### WHAT IS REQUIRED
How many lines of the listing below contain the word "Weighting"? Reply with that number alone.

———

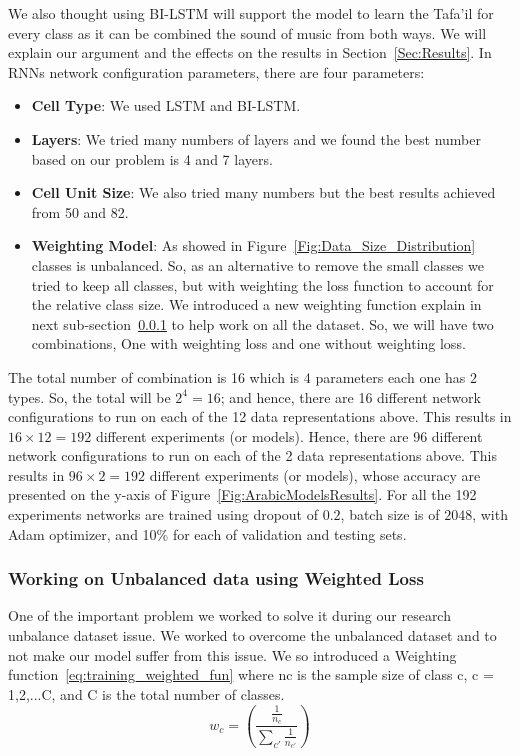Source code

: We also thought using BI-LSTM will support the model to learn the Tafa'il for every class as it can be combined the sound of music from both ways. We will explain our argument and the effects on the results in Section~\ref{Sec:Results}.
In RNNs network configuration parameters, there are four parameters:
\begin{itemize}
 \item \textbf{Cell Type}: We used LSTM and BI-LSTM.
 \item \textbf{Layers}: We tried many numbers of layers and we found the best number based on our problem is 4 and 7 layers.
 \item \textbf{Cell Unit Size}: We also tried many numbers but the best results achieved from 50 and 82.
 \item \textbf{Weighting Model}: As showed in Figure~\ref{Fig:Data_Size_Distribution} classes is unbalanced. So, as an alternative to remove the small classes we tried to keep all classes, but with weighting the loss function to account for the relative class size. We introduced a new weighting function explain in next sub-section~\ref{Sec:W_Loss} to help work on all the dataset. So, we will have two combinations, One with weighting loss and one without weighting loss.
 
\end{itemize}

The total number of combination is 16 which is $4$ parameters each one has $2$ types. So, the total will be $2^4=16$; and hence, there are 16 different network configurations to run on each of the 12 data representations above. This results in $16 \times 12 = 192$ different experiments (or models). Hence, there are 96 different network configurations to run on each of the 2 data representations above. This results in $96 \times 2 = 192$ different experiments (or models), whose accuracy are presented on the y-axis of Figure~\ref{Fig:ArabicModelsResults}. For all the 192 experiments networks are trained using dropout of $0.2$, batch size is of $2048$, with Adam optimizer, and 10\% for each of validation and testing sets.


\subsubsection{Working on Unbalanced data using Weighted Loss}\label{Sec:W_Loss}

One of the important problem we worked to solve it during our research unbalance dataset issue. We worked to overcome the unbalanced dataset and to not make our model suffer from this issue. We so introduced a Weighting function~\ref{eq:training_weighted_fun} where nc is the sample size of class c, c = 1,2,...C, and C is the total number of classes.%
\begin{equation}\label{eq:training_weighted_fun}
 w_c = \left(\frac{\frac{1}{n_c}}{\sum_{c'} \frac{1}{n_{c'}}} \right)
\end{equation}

———

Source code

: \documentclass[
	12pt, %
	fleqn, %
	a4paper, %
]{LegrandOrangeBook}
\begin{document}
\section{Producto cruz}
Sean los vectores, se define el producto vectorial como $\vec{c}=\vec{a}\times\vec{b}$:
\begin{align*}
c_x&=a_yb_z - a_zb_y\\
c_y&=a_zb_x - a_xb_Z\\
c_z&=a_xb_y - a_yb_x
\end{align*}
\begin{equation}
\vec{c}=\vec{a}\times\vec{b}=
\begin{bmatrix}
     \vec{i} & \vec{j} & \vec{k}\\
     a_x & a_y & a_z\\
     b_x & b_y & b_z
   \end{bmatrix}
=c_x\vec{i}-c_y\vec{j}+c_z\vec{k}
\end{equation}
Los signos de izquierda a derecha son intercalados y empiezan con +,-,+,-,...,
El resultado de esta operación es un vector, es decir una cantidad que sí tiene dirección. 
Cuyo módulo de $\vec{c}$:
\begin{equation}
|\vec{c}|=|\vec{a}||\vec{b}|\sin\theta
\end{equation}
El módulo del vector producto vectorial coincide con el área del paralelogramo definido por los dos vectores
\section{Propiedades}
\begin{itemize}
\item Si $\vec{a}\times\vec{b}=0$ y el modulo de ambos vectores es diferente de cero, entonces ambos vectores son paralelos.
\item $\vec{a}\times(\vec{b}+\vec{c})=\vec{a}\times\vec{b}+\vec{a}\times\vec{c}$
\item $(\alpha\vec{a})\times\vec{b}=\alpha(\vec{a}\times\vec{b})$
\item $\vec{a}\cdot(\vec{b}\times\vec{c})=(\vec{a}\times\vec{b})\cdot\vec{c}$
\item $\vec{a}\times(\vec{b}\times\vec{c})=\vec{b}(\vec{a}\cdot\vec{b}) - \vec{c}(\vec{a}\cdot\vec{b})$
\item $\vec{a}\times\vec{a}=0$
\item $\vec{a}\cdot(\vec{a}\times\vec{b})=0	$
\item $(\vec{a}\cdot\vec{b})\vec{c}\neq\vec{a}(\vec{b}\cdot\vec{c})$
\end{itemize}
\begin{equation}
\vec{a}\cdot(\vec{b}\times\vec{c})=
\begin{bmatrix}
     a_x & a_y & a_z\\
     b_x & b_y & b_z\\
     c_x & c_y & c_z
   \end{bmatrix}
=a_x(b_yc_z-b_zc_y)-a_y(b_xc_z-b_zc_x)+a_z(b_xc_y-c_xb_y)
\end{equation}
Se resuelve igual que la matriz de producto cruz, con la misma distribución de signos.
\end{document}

———

### TASK RESULT
2